Dad tries. ‘Kazia, I wish it could be that simple.’
I haven’t forgotten what Dad said would happen if the business failed. How could I?
Mum sighs. ‘It’s good news really, girls,’ she says brightly. ‘No more nasty flat, no more struggles with the language. Things just haven’t worked out for us here. We’re going home, back to Krakow.’
Kazia pulls away. ‘No!’ she says. ‘I like it here! I like school, and my friends, my teacher. I’m the best in my class at art, Miss Green says!’
‘Oh, Kazia,’ Dad says. ‘I’m sorry. We cannot stay. No jobs, and no money… not even enough for rent, for food. It’s all gone.’
‘Gran and Grandad are sending us money for air fares,’ Mum explains. ‘We’ll have the cheque by New Year, maybe sooner, and we’ll go right away. We can stay with them until we get back on our feet, find a flat of our own…’
‘No!’ Kazia argues. ‘We can’t! I want to go back to school. How will I see my friends, say goodbye to them?’
‘We’ll be gone before the term starts,’ Dad says. ‘It’s better this way.’
‘Do we have to go?’ I plead. ‘Kazia and I, we’re settled at school. We have friends. Our English gets better every day.’
‘I’m sorry, Anya,’ Dad says. ‘We have no choice.’
No choice. Kids have no choice, kids like me and Kazia, uprooted and brought halfway across Europe to start from scratch because Dad had a dream. And now that the dream has crashed, we will be uprooted again, torn away from our new friends and taken back to where we started from. Are we supposed to pick up our old life again, three months on, as though nothing has come in between?
If I’d listened to Dan… we could be running now, away from Liverpool, from peeling wallpaper and stolen boots and cheap white bread with no butter or jam. But I didn’t listen, and I should be glad, because Dan let me down, trampled all over my heart and walked away into the night.
Maybe it’s just as well I’m going back to Krakow?
I don’t believe that, though, not for a moment. Even with Dan out of the picture, Liverpool is where I want to be… it was my dream too, after all. I want to stay, work on my English, be with my friends, see whether the picture-postcard cottage with the roses around the door actually exists.
I want to stay.
‘I asked Santa!’ Kazia argues. ‘St Nicholas! He promised, and I have been good, very good, so definitely he will fix it! You’ll see!’
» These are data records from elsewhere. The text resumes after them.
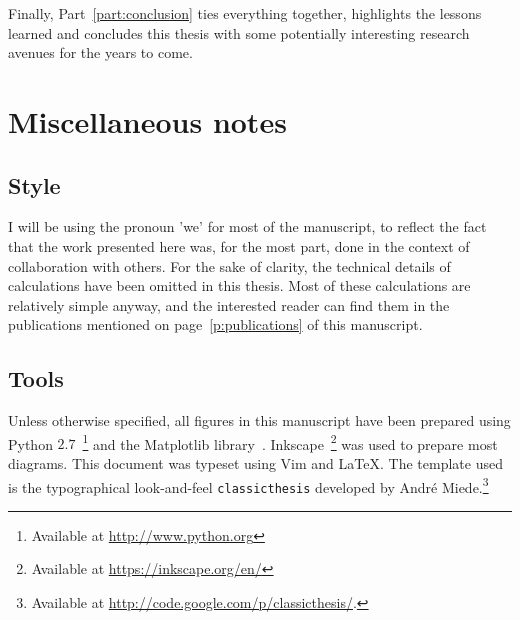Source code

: Finally, Part~\ref{part:conclusion} ties everything together, highlights the lessons
learned and concludes this thesis with some potentially interesting research avenues for the
years to come.



\section{Miscellaneous notes}

\subsection{Style}
\label{sub:style}

I will be using the pronoun 'we' for most of the manuscript, to reflect the fact
that the work presented here was, for the most part, done in the context of
collaboration with others. For the sake of clarity, the technical details of
calculations have been omitted in this thesis. Most of these calculations are
relatively simple anyway, and the interested reader can find them in the
publications mentioned on page~\ref{p:publications} of this manuscript.

\subsection{Tools}
\label{sub:tools}

Unless otherwise specified, all figures in this manuscript have been prepared
using Python $2.7$~\footnote{Available at \url{http://www.python.org}} and the
Matplotlib library~\cite{Hunter:2007}. Inkscape~\footnote{Available at
\url{https://inkscape.org/en/}} was used to prepare most diagrams. This document
was typeset using Vim and \LaTeX. The template used is the typographical look-and-feel
\texttt{classicthesis} developed by Andr\'e
Miede.\footnote{Available at 
\url{http://code.google.com/p/classicthesis/}.}

\begin{center}
\end{center}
I can’t sleep. An hour ago, Kazia crawled into bed with me, her face wet with tears. Her arms twined around me and we stayed that way, me stroking her hair, until she drifted into sleep.
Three months ago, I was packing to come to Liverpool, full of hopes and dreams that fizzled and died in the relentless British drizzle. I hated Liverpool at first, but that was before I got to know it. Now I can see that it has a crumbling kind of beauty, a chaotic warmth, a crazy, quirky heart, and I will miss it. I’ll miss Frankie and Kurt too. I will even miss Dan.
My mind slips back to the dance, replaying those scenes, those words. Dan Carney… and Lily Caldwell. It doesn’t make sense. It’s like the worst ever betrayal, the sharpest cut. I got Dan so, so wrong, but still, I’ll miss him. I’ll miss him and I will never, ever forget him.
I wish I hadn’t told Dan that he was like his dad. I saw his face crumple with hurt, and for a split second I was glad. Now, though, I’m not so sure. Hurting someone who has hurt you doesn’t make you feel better. Sometimes, it makes you feel worse.
Kazia stirs and stretches, and I sigh, my heart dull and heavy in my chest, my eyes dry and aching with unshed tears. Somewhere around two o’clock, I think I hear a bicycle bell outside, and I run to the window.
There’s nobody there, of course.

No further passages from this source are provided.